#### [Task details]
Skip the pictures and return every entry exactly as written.

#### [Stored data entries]

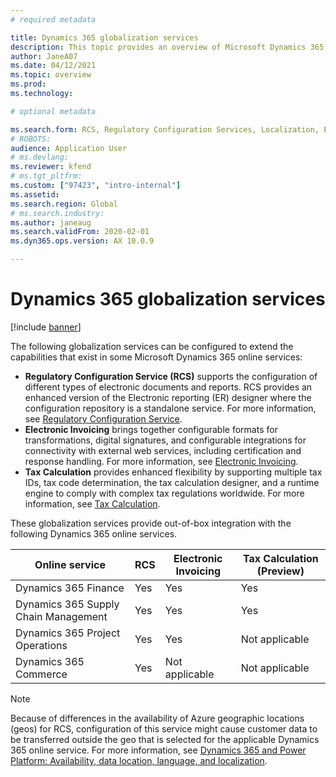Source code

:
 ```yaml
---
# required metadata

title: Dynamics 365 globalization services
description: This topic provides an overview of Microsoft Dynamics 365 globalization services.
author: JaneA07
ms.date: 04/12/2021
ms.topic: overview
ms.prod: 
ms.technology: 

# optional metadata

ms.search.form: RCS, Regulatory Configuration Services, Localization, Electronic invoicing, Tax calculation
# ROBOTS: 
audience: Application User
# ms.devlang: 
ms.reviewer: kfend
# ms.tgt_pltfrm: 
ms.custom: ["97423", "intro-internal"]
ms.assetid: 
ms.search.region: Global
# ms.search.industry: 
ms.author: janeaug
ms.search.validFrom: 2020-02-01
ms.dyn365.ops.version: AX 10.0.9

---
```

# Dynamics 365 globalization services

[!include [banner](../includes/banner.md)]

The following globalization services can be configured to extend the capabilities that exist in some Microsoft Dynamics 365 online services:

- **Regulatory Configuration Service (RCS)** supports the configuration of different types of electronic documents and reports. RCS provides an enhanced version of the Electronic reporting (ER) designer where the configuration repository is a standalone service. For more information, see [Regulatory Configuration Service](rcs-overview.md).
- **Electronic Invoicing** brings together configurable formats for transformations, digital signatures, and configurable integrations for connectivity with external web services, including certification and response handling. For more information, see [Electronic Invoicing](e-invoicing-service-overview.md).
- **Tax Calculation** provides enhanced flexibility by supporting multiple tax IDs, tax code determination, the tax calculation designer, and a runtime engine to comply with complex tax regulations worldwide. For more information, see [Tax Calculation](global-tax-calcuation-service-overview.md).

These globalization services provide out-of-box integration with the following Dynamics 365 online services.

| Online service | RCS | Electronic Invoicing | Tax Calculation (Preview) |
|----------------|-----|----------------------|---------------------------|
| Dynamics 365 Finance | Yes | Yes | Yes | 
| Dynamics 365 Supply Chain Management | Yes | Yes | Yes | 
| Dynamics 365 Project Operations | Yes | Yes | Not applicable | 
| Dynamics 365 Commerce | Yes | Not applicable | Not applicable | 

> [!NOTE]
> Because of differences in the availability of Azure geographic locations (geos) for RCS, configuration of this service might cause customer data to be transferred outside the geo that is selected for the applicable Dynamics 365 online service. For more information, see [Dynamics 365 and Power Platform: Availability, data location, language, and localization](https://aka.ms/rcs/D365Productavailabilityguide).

#### [Response for this exercise]
Source code

:
 ```yaml
---
# required metadata

title: Dynamics 365 globalization services
description: This topic provides an overview of Microsoft Dynamics 365 globalization services.
author: JaneA07
ms.date: 04/12/2021
ms.topic: overview
ms.prod: 
ms.technology: 

# optional metadata

ms.search.form: RCS, Regulatory Configuration Services, Localization, Electronic invoicing, Tax calculation
# ROBOTS: 
audience: Application User
# ms.devlang: 
ms.reviewer: kfend
# ms.tgt_pltfrm: 
ms.custom: ["97423", "intro-internal"]
ms.assetid: 
ms.search.region: Global
# ms.search.industry: 
ms.author: janeaug
ms.search.validFrom: 2020-02-01
ms.dyn365.ops.version: AX 10.0.9

---
```

# Dynamics 365 globalization services

[!include [banner](../includes/banner.md)]

The following globalization services can be configured to extend the capabilities that exist in some Microsoft Dynamics 365 online services:

- **Regulatory Configuration Service (RCS)** supports the configuration of different types of electronic documents and reports. RCS provides an enhanced version of the Electronic reporting (ER) designer where the configuration repository is a standalone service. For more information, see [Regulatory Configuration Service](rcs-overview.md).
- **Electronic Invoicing** brings together configurable formats for transformations, digital signatures, and configurable integrations for connectivity with external web services, including certification and response handling. For more information, see [Electronic Invoicing](e-invoicing-service-overview.md).
- **Tax Calculation** provides enhanced flexibility by supporting multiple tax IDs, tax code determination, the tax calculation designer, and a runtime engine to comply with complex tax regulations worldwide. For more information, see [Tax Calculation](global-tax-calcuation-service-overview.md).

These globalization services provide out-of-box integration with the following Dynamics 365 online services.

| Online service | RCS | Electronic Invoicing | Tax Calculation (Preview) |
|----------------|-----|----------------------|---------------------------|
| Dynamics 365 Finance | Yes | Yes | Yes | 
| Dynamics 365 Supply Chain Management | Yes | Yes | Yes | 
| Dynamics 365 Project Operations | Yes | Yes | Not applicable | 
| Dynamics 365 Commerce | Yes | Not applicable | Not applicable | 

> [!NOTE]
> Because of differences in the availability of Azure geographic locations (geos) for RCS, configuration of this service might cause customer data to be transferred outside the geo that is selected for the applicable Dynamics 365 online service. For more information, see [Dynamics 365 and Power Platform: Availability, data location, language, and localization](https://aka.ms/rcs/D365Productavailabilityguide).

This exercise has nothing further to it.